**ASSIGNED TASK:** Whenever the word "行政法规的规定" shows up in a line of the data, copy that line.

Extracted records
※
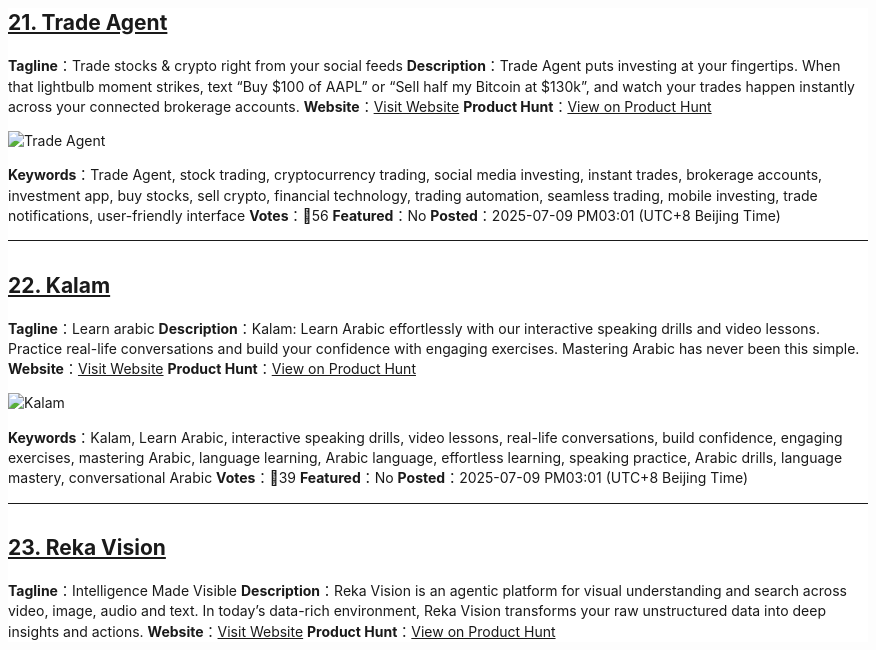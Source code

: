 
## [21. Trade Agent](https://www.producthunt.com/products/trade-agent?utm_campaign=producthunt-api&utm_medium=api-v2&utm_source=Application%3A+phdata+%28ID%3A+183397%29)
**Tagline**：Trade stocks & crypto right from your social feeds
**Description**：Trade Agent puts investing at your fingertips. When that lightbulb moment strikes, text “Buy $100 of AAPL” or “Sell half my Bitcoin at $130k”, and watch your trades happen instantly across your connected brokerage accounts.
**Website**：[Visit Website](https://www.producthunt.com/r/SDOKJRO7QAT4XY?utm_campaign=producthunt-api&utm_medium=api-v2&utm_source=Application%3A+phdata+%28ID%3A+183397%29)
**Product Hunt**：[View on Product Hunt](https://www.producthunt.com/products/trade-agent?utm_campaign=producthunt-api&utm_medium=api-v2&utm_source=Application%3A+phdata+%28ID%3A+183397%29)

![Trade Agent]()

**Keywords**：Trade Agent, stock trading, cryptocurrency trading, social media investing, instant trades, brokerage accounts, investment app, buy stocks, sell crypto, financial technology, trading automation, seamless trading, mobile investing, trade notifications, user-friendly interface
**Votes**：🔺56
**Featured**：No
**Posted**：2025-07-09 PM03:01 (UTC+8 Beijing Time)

---

## [22. Kalam](https://www.producthunt.com/products/kalam?utm_campaign=producthunt-api&utm_medium=api-v2&utm_source=Application%3A+phdata+%28ID%3A+183397%29)
**Tagline**：Learn arabic
**Description**：Kalam: Learn Arabic effortlessly with our interactive speaking drills and video lessons. Practice real-life conversations and build your confidence with engaging exercises. Mastering Arabic has never been this simple.
**Website**：[Visit Website](https://www.producthunt.com/r/ZRPLIWR32VQAUV?utm_campaign=producthunt-api&utm_medium=api-v2&utm_source=Application%3A+phdata+%28ID%3A+183397%29)
**Product Hunt**：[View on Product Hunt](https://www.producthunt.com/products/kalam?utm_campaign=producthunt-api&utm_medium=api-v2&utm_source=Application%3A+phdata+%28ID%3A+183397%29)

![Kalam]()

**Keywords**：Kalam, Learn Arabic, interactive speaking drills, video lessons, real-life conversations, build confidence, engaging exercises, mastering Arabic, language learning, Arabic language, effortless learning, speaking practice, Arabic drills, language mastery, conversational Arabic
**Votes**：🔺39
**Featured**：No
**Posted**：2025-07-09 PM03:01 (UTC+8 Beijing Time)

---

## [23. Reka Vision](https://www.producthunt.com/products/reka-vision?utm_campaign=producthunt-api&utm_medium=api-v2&utm_source=Application%3A+phdata+%28ID%3A+183397%29)
**Tagline**：Intelligence Made Visible
**Description**：Reka Vision is an agentic platform for visual understanding and search across video, image, audio and text. In today’s data-rich environment, Reka Vision transforms your raw unstructured data into deep insights and actions.
**Website**：[Visit Website](https://www.producthunt.com/r/XS55ZYTHGWMTVL?utm_campaign=producthunt-api&utm_medium=api-v2&utm_source=Application%3A+phdata+%28ID%3A+183397%29)
**Product Hunt**：[View on Product Hunt](https://www.producthunt.com/products/reka-vision?utm_campaign=producthunt-api&utm_medium=api-v2&utm_source=Application%3A+phdata+%28ID%3A+183397%29)
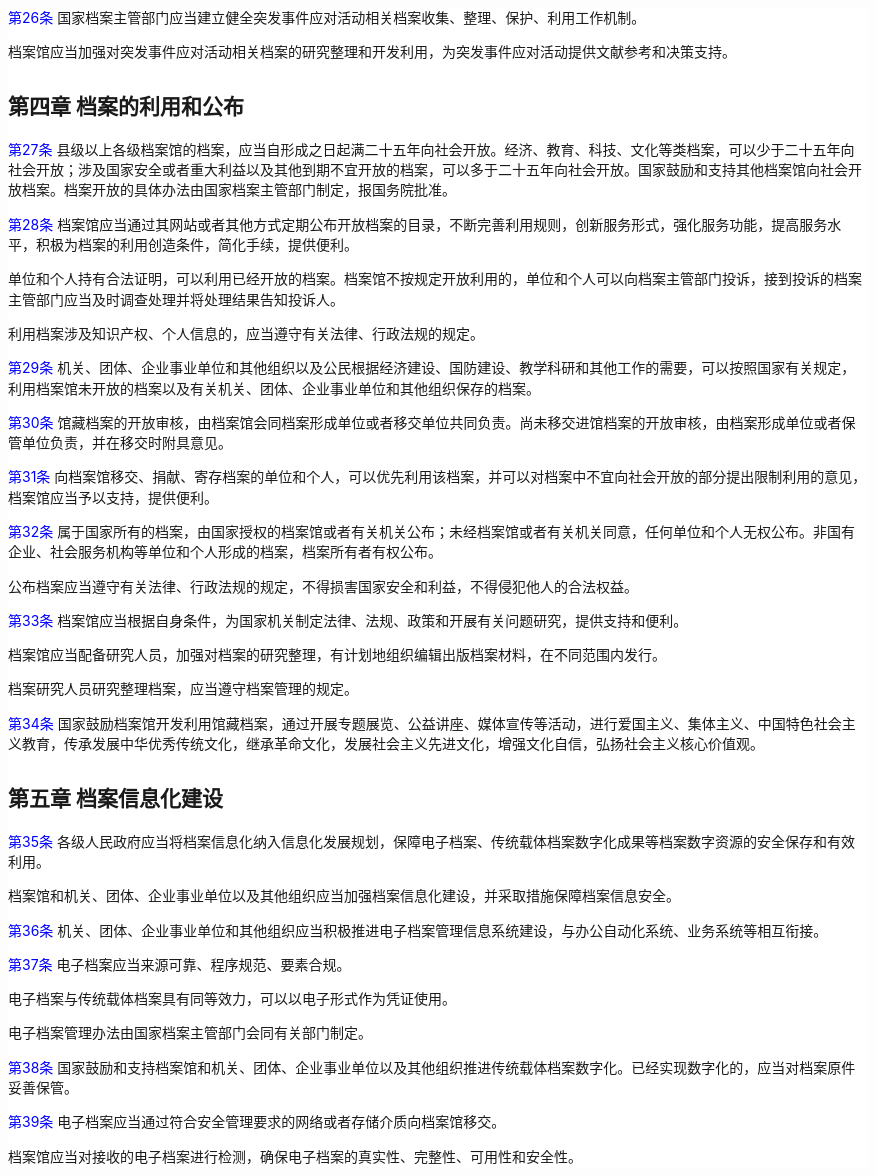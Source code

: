 <a style="color:blue" name="第26条">第26条</a>  国家档案主管部门应当建立健全突发事件应对活动相关档案收集、整理、保护、利用工作机制。

档案馆应当加强对突发事件应对活动相关档案的研究整理和开发利用，为突发事件应对活动提供文献参考和决策支持。

## 第四章 档案的利用和公布

<a style="color:blue" name="第27条">第27条</a>  县级以上各级档案馆的档案，应当自形成之日起满二十五年向社会开放。经济、教育、科技、文化等类档案，可以少于二十五年向社会开放；涉及国家安全或者重大利益以及其他到期不宜开放的档案，可以多于二十五年向社会开放。国家鼓励和支持其他档案馆向社会开放档案。档案开放的具体办法由国家档案主管部门制定，报国务院批准。

<a style="color:blue" name="第28条">第28条</a>  档案馆应当通过其网站或者其他方式定期公布开放档案的目录，不断完善利用规则，创新服务形式，强化服务功能，提高服务水平，积极为档案的利用创造条件，简化手续，提供便利。

单位和个人持有合法证明，可以利用已经开放的档案。档案馆不按规定开放利用的，单位和个人可以向档案主管部门投诉，接到投诉的档案主管部门应当及时调查处理并将处理结果告知投诉人。

利用档案涉及知识产权、个人信息的，应当遵守有关法律、行政法规的规定。

<a style="color:blue" name="第29条">第29条</a>  机关、团体、企业事业单位和其他组织以及公民根据经济建设、国防建设、教学科研和其他工作的需要，可以按照国家有关规定，利用档案馆未开放的档案以及有关机关、团体、企业事业单位和其他组织保存的档案。

<a style="color:blue" name="第30条">第30条</a>  馆藏档案的开放审核，由档案馆会同档案形成单位或者移交单位共同负责。尚未移交进馆档案的开放审核，由档案形成单位或者保管单位负责，并在移交时附具意见。

<a style="color:blue" name="第31条">第31条</a>  向档案馆移交、捐献、寄存档案的单位和个人，可以优先利用该档案，并可以对档案中不宜向社会开放的部分提出限制利用的意见，档案馆应当予以支持，提供便利。

<a style="color:blue" name="第32条">第32条</a>  属于国家所有的档案，由国家授权的档案馆或者有关机关公布；未经档案馆或者有关机关同意，任何单位和个人无权公布。非国有企业、社会服务机构等单位和个人形成的档案，档案所有者有权公布。

公布档案应当遵守有关法律、行政法规的规定，不得损害国家安全和利益，不得侵犯他人的合法权益。

<a style="color:blue" name="第33条">第33条</a>  档案馆应当根据自身条件，为国家机关制定法律、法规、政策和开展有关问题研究，提供支持和便利。

档案馆应当配备研究人员，加强对档案的研究整理，有计划地组织编辑出版档案材料，在不同范围内发行。

档案研究人员研究整理档案，应当遵守档案管理的规定。

<a style="color:blue" name="第34条">第34条</a>  国家鼓励档案馆开发利用馆藏档案，通过开展专题展览、公益讲座、媒体宣传等活动，进行爱国主义、集体主义、中国特色社会主义教育，传承发展中华优秀传统文化，继承革命文化，发展社会主义先进文化，增强文化自信，弘扬社会主义核心价值观。

## 第五章 档案信息化建设

<a style="color:blue" name="第35条">第35条</a>  各级人民政府应当将档案信息化纳入信息化发展规划，保障电子档案、传统载体档案数字化成果等档案数字资源的安全保存和有效利用。

档案馆和机关、团体、企业事业单位以及其他组织应当加强档案信息化建设，并采取措施保障档案信息安全。

<a style="color:blue" name="第36条">第36条</a>  机关、团体、企业事业单位和其他组织应当积极推进电子档案管理信息系统建设，与办公自动化系统、业务系统等相互衔接。

<a style="color:blue" name="第37条">第37条</a>  电子档案应当来源可靠、程序规范、要素合规。

电子档案与传统载体档案具有同等效力，可以以电子形式作为凭证使用。

电子档案管理办法由国家档案主管部门会同有关部门制定。

<a style="color:blue" name="第38条">第38条</a>  国家鼓励和支持档案馆和机关、团体、企业事业单位以及其他组织推进传统载体档案数字化。已经实现数字化的，应当对档案原件妥善保管。

<a style="color:blue" name="第39条">第39条</a>  电子档案应当通过符合安全管理要求的网络或者存储介质向档案馆移交。

档案馆应当对接收的电子档案进行检测，确保电子档案的真实性、完整性、可用性和安全性。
※
**RESPONSE BOX:**
利用档案涉及知识产权、个人信息的，应当遵守有关法律、行政法规的规定。
公布档案应当遵守有关法律、行政法规的规定，不得损害国家安全和利益，不得侵犯他人的合法权益。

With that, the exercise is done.